Mirena IUD Helpline Minnesota, Mirena IUD lawyers covering Minnesota are ready to help you if you have Mirena IUD Complications in: Minneapolis, St. Paul, Rochester, Duluth, Bloomington, Plymouth, and all of Minnesota.
Minnesota women are calling us on a daily basis reporting complications that have been linked to Mirena birth control Implant like: Inflammation of the membrane that lines the abdominal cavity and internal organs (Peritonitis), Intestinal perforations or obstruction, Erosion of adjacent areas such as the vagina, Embedment in the uterus, Pelvic Inflammatory Disease, Abscesses. and Perforation of the uterus
Otherr complications Include: Infertility, Menstrual changes Lower abdominal pain (cramps), Acne or other skin problems, Back pain, Breast tenderness, Headaches, Mood changes, and Nausea.
What Is the Mirena IUD?
The Mirena IUD is a small, t-shaped plastic device that is inserted into the uterus by a healthcare provider and works as a contraceptive by releasing a low dose of levonorgestrel (a synthetic progestin hormone) directly into the uterus. Like other contraceptives, the hormone in Mirena is designed to prevent pregnancy by thinning the lining of the uterus, thereby preventing sperm from reaching and fertilizing and egg, and by thickening cervical mucus to prevent sperm from entering the uterus. Should these attempts not work the a IUD itself aborts a fertilized egg
The Mirena IUD is Manufactured by Bayer Pharmaceuticals
Bayer HealthCare claims to manufacturer “products that will improve human health worldwide by diagnosing, preventing and treating diseases. As a specialty pharmaceutical company, we focus our efforts where we can have the most impact.”
Bayer is also the manufacturer of Yaz. A birth control pill which causes blood clots in young women. Bayer has indicated to shareholders in its latest financial report that it will reserve an additional $262.5 million to settle Yaz and Yasmin lawsuits over blood clots.
Bayer has discovered, among others:
- Aspirin, an analgesic, antipyretic, and anticoagulant medicine, arguably was the most commercially successful drug ever.
- Heroin (diacetylmorphine), an addictive drug, was originally sold as a cough treatment.
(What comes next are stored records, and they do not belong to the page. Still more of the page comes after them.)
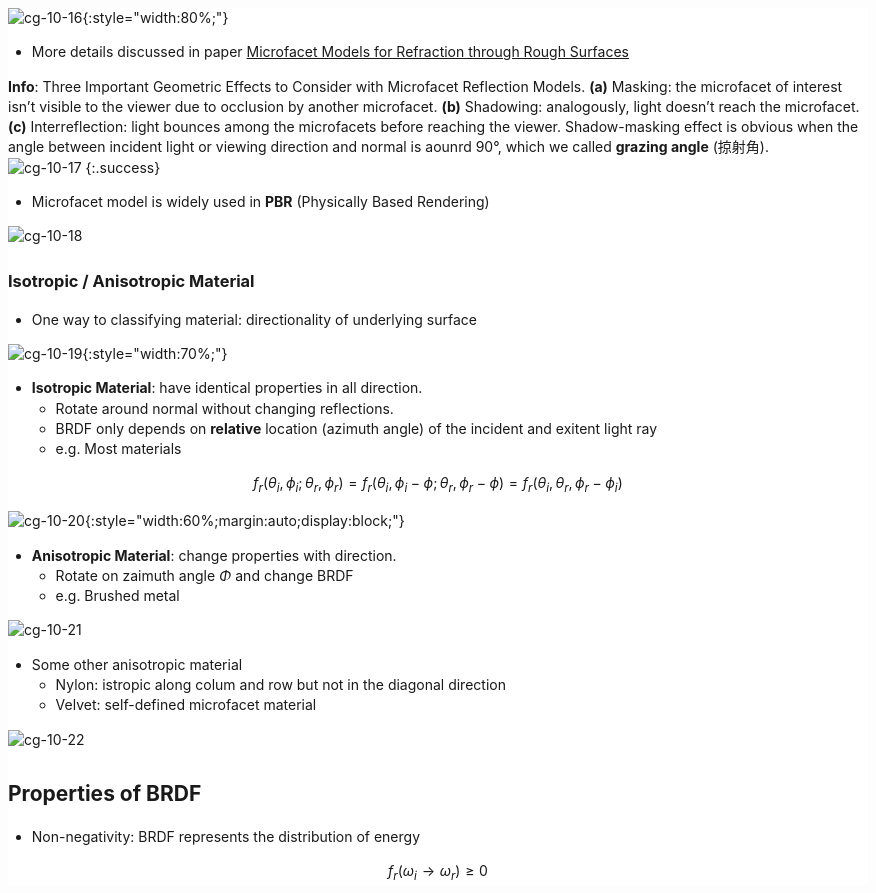 ![cg-10-16](https://s3.ax1x.com/2021/02/13/ysAoD0.jpg){:style="width:80%;"}

- More details discussed in paper [Microfacet Models for Refraction through Rough Surfaces](https://www.cs.cornell.edu/~srm/publications/EGSR07-btdf.html)

**Info**: Three Important Geometric Effects to Consider with Microfacet Reflection Models. **(a)** Masking: the microfacet of interest isn’t visible to the viewer due to occlusion by another microfacet. **(b)** Shadowing: analogously, light doesn’t reach the microfacet. **(c)** Interreflection: light bounces among the microfacets before reaching the viewer. Shadow-masking effect is obvious when the angle between incident light or viewing direction and normal is aounrd 90°, which we called **grazing angle** (掠射角).  
![cg-10-17](https://s3.ax1x.com/2021/02/13/ysEPUO.jpg)
{:.success}

- Microfacet model is widely used in **PBR** (Physically Based Rendering)

![cg-10-18](https://s3.ax1x.com/2021/02/13/ysAHET.jpg)

### Isotropic / Anisotropic Material

- One way to classifying material: directionality of underlying surface

![cg-10-19](https://s3.ax1x.com/2021/02/13/ysATbV.jpg){:style="width:70%;"}

- **Isotropic Material**: have identical properties in all direction. 
  - Rotate around normal without changing reflections. 
  - BRDF only depends on **relative** location (azimuth angle) of the incident and exitent light ray
  - e.g. Most materials

$$f_{r}\left(\theta_{i}, \phi_{i} ; \theta_{r}, \phi_{r}\right) = f_{r}\left(\theta_{i}, \phi_{i} - \phi ; \theta_{r}, \phi_{r} - \phi \right) = f_{r}\left(\theta_{i}, \theta_{r}, \phi_{r} - \phi_{i} \right)$$

![cg-10-20](https://s3.ax1x.com/2021/02/13/ysAOC4.jpg){:style="width:60%;margin:auto;display:block;"}

- **Anisotropic Material**: change properties with direction. 
  - Rotate on zaimuth angle $\Phi$ and change BRDF
  - e.g. Brushed metal

![cg-10-21](https://s3.ax1x.com/2021/02/13/ysAX8J.jpg)

- Some other anisotropic material
  - Nylon: istropic along colum and row but not in the diagonal direction
  - Velvet: self-defined microfacet material

![cg-10-22](https://s3.ax1x.com/2021/02/13/ysENq0.gif)

## Properties of BRDF

- Non-negativity: BRDF represents the distribution of energy

$$f_{r}\left(\omega_{i} \rightarrow \omega_{r}\right) \geq 0$$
Heroin was a Bayer trademark, until World War I.
- Prontosil, the first sulfonamide.
- Ciprofloxacin, an antibiotic used to treat anthrax and urinary tract infections.
- Levitra, a treatment for erectile dysfunction.
- Polyurethane, a very versatile polymer used for a wide variety of applications
- Polycarbonate, the material used in plasic products, CDs, for example (Makrolon).
- Parathion, insecticide
- Propoxur, insecticide
- Primodos, hormone pregnancy testing
History Of The Mirena IUD
The Mirena IUD was approved by the Food and Drug Administration in 2000. The Mirena IUD can be left in place for up to five years. Additonally the Mirena was FDA-approved in 2009 to treat heavy menstrual bleeding in women who prefer intrauterine contraception as their method of birth control.
On January 14, 2010, The FDA sent a warning letter to Bayer regarding its live consumer-directed program involving Mirena representatives who traveled to consumers’ homes. The letter stated that Bayer, the manufacturer, “overstates the efficacy of Mirena IUD, presents unsubstantiated claims, minimizes the risks of using Mirena IUD , and includes false or misleading presentations regarding Mirena IUD .”
January 2013, A motion has been filed to centralize nationwide Mirena lawsuits into one federal court. Plaintiff Stephanie Barnett has filed a motion with the U.S. Judicial Panel on Multi-District Litigation (JPML) seeking the creation of an MDL in the U.S. District Court for the Northern District of Ohio, where her lawsuit is currently pending. With pending actions in several other states, she argues that an MDL is necessary to avoid conflicting rulings in multiple courts
FDA Adverse Incident Reports For The Mirena IUD
the FDA has received over 45,000 AERS reports of women suffering complications while using the Mirena IUD. Of these, 5079 involved dislocation and 1421 involved migration of the devices, which can perforate or damage the uterine wall.* In more than 6% of cases, patients required hospitalization or surgery.
The Mirena IUD helpline is researching the connection between the Mirena IUD and silicone toxicity. If you have been injured by the Mirena IUD call the helpline today.